RFC: std.json sucessor

via Digitalmars-d digitalmars-d at puremagic.com
Mon Aug 25 14:53:48 PDT 2014


On Monday, 25 August 2014 at 21:27:42 UTC, Sönke Ludwig wrote:
> But why should UTF validation be the job of the lexer in the 
> first place?

Because you want to save time, it is faster to integrate 
validation? The most likely use scenario is to receive REST data 
over HTTP that needs validation.

Well, so then I agree with Andrei… array of bytes it is. ;-)

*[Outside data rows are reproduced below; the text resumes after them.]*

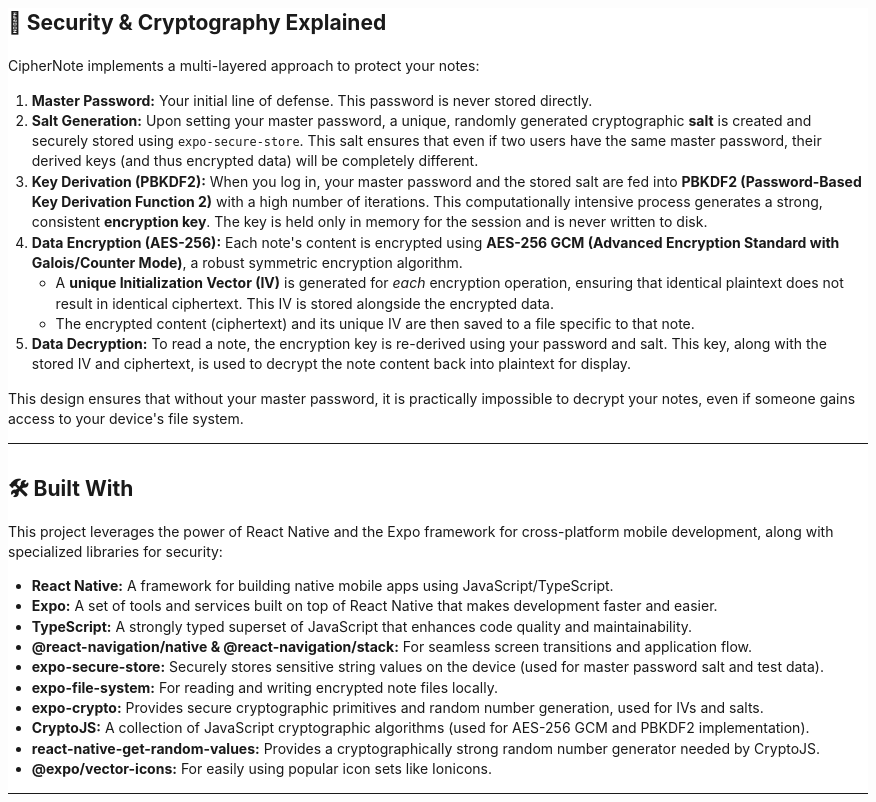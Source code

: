 
## 🔐 Security & Cryptography Explained

CipherNote implements a multi-layered approach to protect your notes:

1.  **Master Password:** Your initial line of defense. This password is never stored directly.
2.  **Salt Generation:** Upon setting your master password, a unique, randomly generated cryptographic **salt** is created and securely stored using `expo-secure-store`. This salt ensures that even if two users have the same master password, their derived keys (and thus encrypted data) will be completely different.
3.  **Key Derivation (PBKDF2):** When you log in, your master password and the stored salt are fed into **PBKDF2 (Password-Based Key Derivation Function 2)** with a high number of iterations. This computationally intensive process generates a strong, consistent **encryption key**. The key is held only in memory for the session and is never written to disk.
4.  **Data Encryption (AES-256):** Each note's content is encrypted using **AES-256 GCM (Advanced Encryption Standard with Galois/Counter Mode)**, a robust symmetric encryption algorithm.
    * A **unique Initialization Vector (IV)** is generated for *each* encryption operation, ensuring that identical plaintext does not result in identical ciphertext. This IV is stored alongside the encrypted data.
    * The encrypted content (ciphertext) and its unique IV are then saved to a file specific to that note.
5.  **Data Decryption:** To read a note, the encryption key is re-derived using your password and salt. This key, along with the stored IV and ciphertext, is used to decrypt the note content back into plaintext for display.

This design ensures that without your master password, it is practically impossible to decrypt your notes, even if someone gains access to your device's file system.

---

## 🛠️ Built With

This project leverages the power of React Native and the Expo framework for cross-platform mobile development, along with specialized libraries for security:

* **React Native:** A framework for building native mobile apps using JavaScript/TypeScript.
* **Expo:** A set of tools and services built on top of React Native that makes development faster and easier.
* **TypeScript:** A strongly typed superset of JavaScript that enhances code quality and maintainability.
* **@react-navigation/native & @react-navigation/stack:** For seamless screen transitions and application flow.
* **expo-secure-store:** Securely stores sensitive string values on the device (used for master password salt and test data).
* **expo-file-system:** For reading and writing encrypted note files locally.
* **expo-crypto:** Provides secure cryptographic primitives and random number generation, used for IVs and salts.
* **CryptoJS:** A collection of JavaScript cryptographic algorithms (used for AES-256 GCM and PBKDF2 implementation).
* **react-native-get-random-values:** Provides a cryptographically strong random number generator needed by CryptoJS.
* **@expo/vector-icons:** For easily using popular icon sets like Ionicons.

---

> added as a separate proxy range. But if we end up going for 
> validating in the lexer, it would indeed be enough to validate 
> inside strings, because the rest of the grammar assumes a 
> subset of ASCII.

Not assumes, but defines! :-)

If you have to validate UTF before lexing then you will end up 
needlessly scanning lots of ascii if the file contains lots of 
non-strings or is from a encoder that only sends pure ascii.

If you want to have "plugin" validation of strings then you also 
need to differentiate strings so that the user can select which 
data should be just ascii, utf8, numbers, ids etc. Otherwise the 
user will end up doing double validation (you have to bypass >7F 
followed by string-end anyway).

The advantage of integrated validation is that you can use 16 
bytes SIMD registers on the buffer.

I presume you can load 16 bytes and do BITWISE-AND on the MSB, 
then match against string-end and carefully use this to boost 
performance of simultanous UTF validation, escape-scanning, and 
string-end scan. A bit tricky, of course.

> At least no UTF validation is needed. Since all non-ASCII 
> characters will always be composed of bytes >0x7F, a sequence 
> \uXXXX can be assumed to be valid wherever in the string it 
> occurs, and all other bytes that don't belong to an escape 
> sequence are just passed through as-is.

You cannot assume \u… to be valid if you convert it.